[Start of Attachment]

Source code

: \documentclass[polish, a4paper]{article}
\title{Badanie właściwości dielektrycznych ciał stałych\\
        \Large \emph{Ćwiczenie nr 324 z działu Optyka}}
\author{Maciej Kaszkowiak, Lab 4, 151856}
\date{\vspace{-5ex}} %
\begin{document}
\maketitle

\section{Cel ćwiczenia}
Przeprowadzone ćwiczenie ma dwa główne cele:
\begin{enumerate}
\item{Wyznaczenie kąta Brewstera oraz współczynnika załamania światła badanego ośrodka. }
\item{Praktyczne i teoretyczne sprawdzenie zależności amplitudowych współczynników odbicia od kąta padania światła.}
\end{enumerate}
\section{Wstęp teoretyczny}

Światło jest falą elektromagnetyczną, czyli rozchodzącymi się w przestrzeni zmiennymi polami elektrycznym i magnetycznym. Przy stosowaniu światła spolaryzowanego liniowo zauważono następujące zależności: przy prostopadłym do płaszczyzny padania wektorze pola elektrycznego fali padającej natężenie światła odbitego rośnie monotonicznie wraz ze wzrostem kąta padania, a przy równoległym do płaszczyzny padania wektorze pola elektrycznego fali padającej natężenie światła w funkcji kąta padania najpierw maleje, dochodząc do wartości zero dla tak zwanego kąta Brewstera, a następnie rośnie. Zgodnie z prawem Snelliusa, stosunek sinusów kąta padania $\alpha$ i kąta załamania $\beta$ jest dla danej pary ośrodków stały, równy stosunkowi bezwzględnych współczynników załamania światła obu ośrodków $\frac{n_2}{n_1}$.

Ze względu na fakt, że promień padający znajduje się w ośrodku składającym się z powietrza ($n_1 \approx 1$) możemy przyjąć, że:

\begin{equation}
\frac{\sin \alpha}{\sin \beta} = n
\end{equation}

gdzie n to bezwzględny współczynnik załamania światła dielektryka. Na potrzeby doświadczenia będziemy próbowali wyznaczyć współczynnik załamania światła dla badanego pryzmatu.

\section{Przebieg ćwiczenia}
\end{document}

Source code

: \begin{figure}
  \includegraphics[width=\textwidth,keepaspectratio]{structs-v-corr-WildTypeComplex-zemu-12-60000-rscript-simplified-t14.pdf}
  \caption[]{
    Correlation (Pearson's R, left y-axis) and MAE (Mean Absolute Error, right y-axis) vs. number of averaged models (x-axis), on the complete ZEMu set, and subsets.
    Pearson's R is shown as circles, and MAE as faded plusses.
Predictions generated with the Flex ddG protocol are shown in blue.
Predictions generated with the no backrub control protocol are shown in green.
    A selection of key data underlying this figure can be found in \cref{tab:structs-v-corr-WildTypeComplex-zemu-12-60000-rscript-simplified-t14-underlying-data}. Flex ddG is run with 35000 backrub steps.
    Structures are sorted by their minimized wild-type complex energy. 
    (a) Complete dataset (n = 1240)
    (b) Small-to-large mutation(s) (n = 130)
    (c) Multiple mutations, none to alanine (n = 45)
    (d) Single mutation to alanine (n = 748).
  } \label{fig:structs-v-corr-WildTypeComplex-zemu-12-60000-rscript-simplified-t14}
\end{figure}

[End of Attachment]

- WORK REQUIRED:
Nothing but the full listing, copied exactly, belongs in the answer.

- REPLY:
Source code

: \documentclass[polish, a4paper]{article}
\title{Badanie właściwości dielektrycznych ciał stałych\\
        \Large \emph{Ćwiczenie nr 324 z działu Optyka}}
\author{Maciej Kaszkowiak, Lab 4, 151856}
\date{\vspace{-5ex}} %
\begin{document}
\maketitle

\section{Cel ćwiczenia}
Przeprowadzone ćwiczenie ma dwa główne cele:
\begin{enumerate}
\item{Wyznaczenie kąta Brewstera oraz współczynnika załamania światła badanego ośrodka. }
\item{Praktyczne i teoretyczne sprawdzenie zależności amplitudowych współczynników odbicia od kąta padania światła.}
\end{enumerate}
\section{Wstęp teoretyczny}

Światło jest falą elektromagnetyczną, czyli rozchodzącymi się w przestrzeni zmiennymi polami elektrycznym i magnetycznym. Przy stosowaniu światła spolaryzowanego liniowo zauważono następujące zależności: przy prostopadłym do płaszczyzny padania wektorze pola elektrycznego fali padającej natężenie światła odbitego rośnie monotonicznie wraz ze wzrostem kąta padania, a przy równoległym do płaszczyzny padania wektorze pola elektrycznego fali padającej natężenie światła w funkcji kąta padania najpierw maleje, dochodząc do wartości zero dla tak zwanego kąta Brewstera, a następnie rośnie. Zgodnie z prawem Snelliusa, stosunek sinusów kąta padania $\alpha$ i kąta załamania $\beta$ jest dla danej pary ośrodków stały, równy stosunkowi bezwzględnych współczynników załamania światła obu ośrodków $\frac{n_2}{n_1}$.

Ze względu na fakt, że promień padający znajduje się w ośrodku składającym się z powietrza ($n_1 \approx 1$) możemy przyjąć, że:

\begin{equation}
\frac{\sin \alpha}{\sin \beta} = n
\end{equation}

gdzie n to bezwzględny współczynnik załamania światła dielektryka. Na potrzeby doświadczenia będziemy próbowali wyznaczyć współczynnik załamania światła dla badanego pryzmatu.

\section{Przebieg ćwiczenia}
\end{document}

Source code

: \begin{figure}
  \includegraphics[width=\textwidth,keepaspectratio]{structs-v-corr-WildTypeComplex-zemu-12-60000-rscript-simplified-t14.pdf}
  \caption[]{
    Correlation (Pearson's R, left y-axis) and MAE (Mean Absolute Error, right y-axis) vs. number of averaged models (x-axis), on the complete ZEMu set, and subsets.
    Pearson's R is shown as circles, and MAE as faded plusses.
Predictions generated with the Flex ddG protocol are shown in blue.
Predictions generated with the no backrub control protocol are shown in green.
    A selection of key data underlying this figure can be found in \cref{tab:structs-v-corr-WildTypeComplex-zemu-12-60000-rscript-simplified-t14-underlying-data}. Flex ddG is run with 35000 backrub steps.
    Structures are sorted by their minimized wild-type complex energy. 
    (a) Complete dataset (n = 1240)
    (b) Small-to-large mutation(s) (n = 130)
    (c) Multiple mutations, none to alanine (n = 45)
    (d) Single mutation to alanine (n = 748).
  } \label{fig:structs-v-corr-WildTypeComplex-zemu-12-60000-rscript-simplified-t14}
\end{figure}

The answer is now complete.